* [Task requirements] Of all the entries below, retype only the lines from the one with "2. Develop a" through the one with "4. Use your", exactly as they appear.

* [Listed records]

* * * *

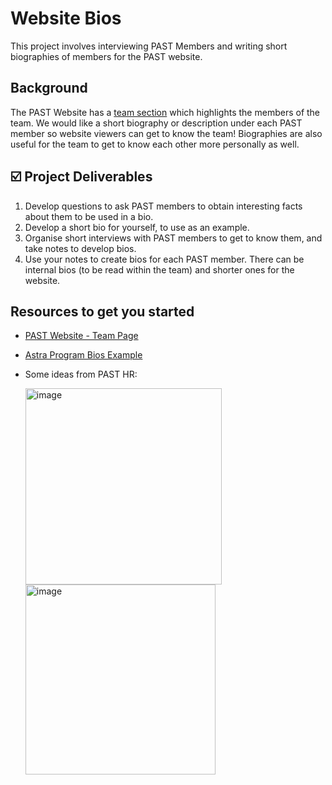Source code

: # Website Bios
This project involves interviewing PAST Members and writing short biographies of members for the PAST website.

## Background
The PAST Website has a [team section](https://perthaerospace.com/about) which highlights the members of the team. We would like
a short biography or description under each PAST member so website viewers can get to know the team! Biographies are also 
useful for the team to get to know each other more personally as well.

## ☑️ Project Deliverables
1. Develop questions to ask PAST members to obtain interesting facts about them to be used in a bio. 
2. Develop a short bio for yourself, to use as an example.
3. Organise short interviews with PAST members to get to know them, and take notes to develop bios.
4. Use your notes to create bios for each PAST member. There can be internal bios (to be read within the team) and shorter ones
   for the website.

## Resources to get you started
- [PAST Website - Team Page](https://perthaerospace.com/team)
- [Astra Program Bios Example](https://astra.ayaa.com.au/team/)
- Some ideas from PAST HR:




  <img width="314" alt="image" src="https://github.com/user-attachments/assets/9b29cc81-4aa0-4e8f-a743-4e9baf93b402" />
  <img width="304" alt="image" src="https://github.com/user-attachments/assets/62814348-6a20-4bb4-b1c8-dc016a21b02a" />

* * * *

* [Problem solution]
2. Develop a short bio for yourself, to use as an example.
3. Organise short interviews with PAST members to get to know them, and take notes to develop bios.
4. Use your notes to create bios for each PAST member. There can be internal bios (to be read within the team) and shorter ones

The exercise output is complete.